Voici mon nouveau chapitre ! :p
J'espère sincèrement qu'il va vous plaire ! :D

Réponse au Guest :
L.I.E. : J'essayerais de faire plus attention aux fautes de langages. J'apprécie votre compliment sur mon scénario :)
Merci pour votre review et je comprends votre insatisfaction au sujet de la nationalité de Leah.

Sur ce, bonne lecture à toutes et à tous ! :)


Chapitre 7

POV Ethan

Maintenant que j'avais croisé son regard et retenu son attention, je me sentais pousser des ailes. Me retenant de faire un petit saut de cabri, je détournai mes yeux de Leah. Ah ! Je soupirais. Un si beau prénom. Je pourrais tomber amoureux juste de sa prononciation. Tomber amoureux ? Olala ! Faudrait peut-être que je consulte ! Pourtant, bien que je sachâsse pertinemment que je ne l'avais rencontrée qu'hier, j'avais l'impression que cela faisait une éternité. Bizarre, non ? Dans quel guêpier étais-je (encore !) en train de me fourrer ?
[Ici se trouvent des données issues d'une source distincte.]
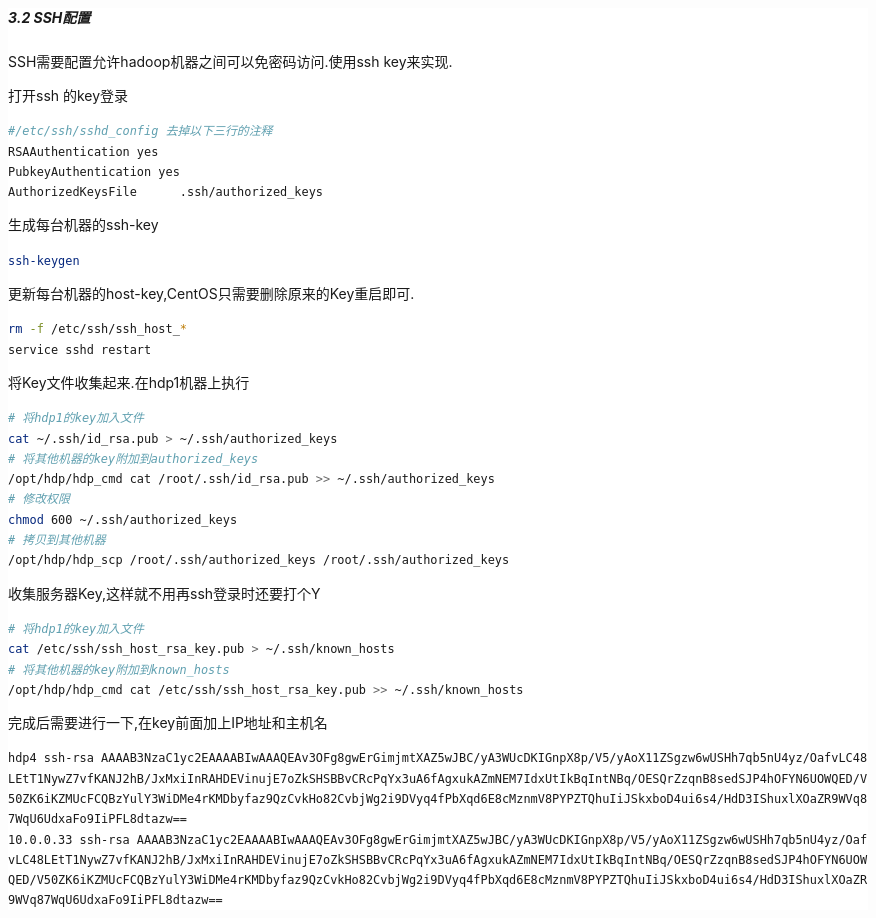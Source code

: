 ##### 3.2 SSH配置

SSH需要配置允许hadoop机器之间可以免密码访问.使用ssh key来实现.

打开ssh 的key登录

```sh
#/etc/ssh/sshd_config 去掉以下三行的注释
RSAAuthentication yes
PubkeyAuthentication yes
AuthorizedKeysFile      .ssh/authorized_keys
```

生成每台机器的ssh-key

```sh
ssh-keygen 
```
更新每台机器的host-key,CentOS只需要删除原来的Key重启即可.

```sh
rm -f /etc/ssh/ssh_host_*
service sshd restart
```
将Key文件收集起来.在hdp1机器上执行

```sh
# 将hdp1的key加入文件
cat ~/.ssh/id_rsa.pub > ~/.ssh/authorized_keys
# 将其他机器的key附加到authorized_keys
/opt/hdp/hdp_cmd cat /root/.ssh/id_rsa.pub >> ~/.ssh/authorized_keys
# 修改权限
chmod 600 ~/.ssh/authorized_keys
# 拷贝到其他机器
/opt/hdp/hdp_scp /root/.ssh/authorized_keys /root/.ssh/authorized_keys
```

收集服务器Key,这样就不用再ssh登录时还要打个Y

```sh
# 将hdp1的key加入文件
cat /etc/ssh/ssh_host_rsa_key.pub > ~/.ssh/known_hosts
# 将其他机器的key附加到known_hosts
/opt/hdp/hdp_cmd cat /etc/ssh/ssh_host_rsa_key.pub >> ~/.ssh/known_hosts
```

完成后需要进行一下,在key前面加上IP地址和主机名

```sh
hdp4 ssh-rsa AAAAB3NzaC1yc2EAAAABIwAAAQEAv3OFg8gwErGimjmtXAZ5wJBC/yA3WUcDKIGnpX8p/V5/yAoX11ZSgzw6wUSHh7qb5nU4yz/OafvLC48LEtT1NywZ7vfKANJ2hB/JxMxiInRAHDEVinujE7oZkSHSBBvCRcPqYx3uA6fAgxukAZmNEM7IdxUtIkBqIntNBq/OESQrZzqnB8sedSJP4hOFYN6UOWQED/V50ZK6iKZMUcFCQBzYulY3WiDMe4rKMDbyfaz9QzCvkHo82CvbjWg2i9DVyq4fPbXqd6E8cMznmV8PYPZTQhuIiJSkxboD4ui6s4/HdD3IShuxlXOaZR9WVq87WqU6UdxaFo9IiPFL8dtazw==
10.0.0.33 ssh-rsa AAAAB3NzaC1yc2EAAAABIwAAAQEAv3OFg8gwErGimjmtXAZ5wJBC/yA3WUcDKIGnpX8p/V5/yAoX11ZSgzw6wUSHh7qb5nU4yz/OafvLC48LEtT1NywZ7vfKANJ2hB/JxMxiInRAHDEVinujE7oZkSHSBBvCRcPqYx3uA6fAgxukAZmNEM7IdxUtIkBqIntNBq/OESQrZzqnB8sedSJP4hOFYN6UOWQED/V50ZK6iKZMUcFCQBzYulY3WiDMe4rKMDbyfaz9QzCvkHo82CvbjWg2i9DVyq4fPbXqd6E8cMznmV8PYPZTQhuIiJSkxboD4ui6s4/HdD3IShuxlXOaZR9WVq87WqU6UdxaFo9IiPFL8dtazw==
```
Malgré toutes ces réflexions, elle avait un véritable effet sur moi cette fille. Et pas n'importe laquelle ! Leah... Elle me rendait sincèrement heureux. Je ne m'étais pas senti comme ça depuis... Depuis mon départ de New-York. Leah me faisait oublier mon mal du pays.

Oui, les Etats-Unis me manquaient, bien que j'en assurasse le contraire à mes parents. C'était vrai que Paris et ses alentours étaient multiculturels, mais pas autant que New-York ! Je souris.

J'allais gagner mon match. Je ne savais pas d'où m'était venue cette certitude. Mais j'en étais intimement persuadé et convaincu. J'accélérais le rythme de mon petit trot d'échauffement pour rejoindre quelques-uns de mes coéquipiers devant moi et tenter de leur transmettre mon optimisme débordant du jour.

POV Jacob

Depuis qu'aujourd'hui Leah avait croisé le regard de cet Ethan, elle souriait pour de vrai, encore plus que tout à l'heure. Il était vrai que j'étais des plus attentifs à l'humeur de mon amie. Qu'est ce que je voulais dire par "pour de vrai" ? Avec les yeux. Elle sourit avec les yeux. Enfin ! J'attendais, sans m'en rendre vraiment compte, ce jour depuis des lustres.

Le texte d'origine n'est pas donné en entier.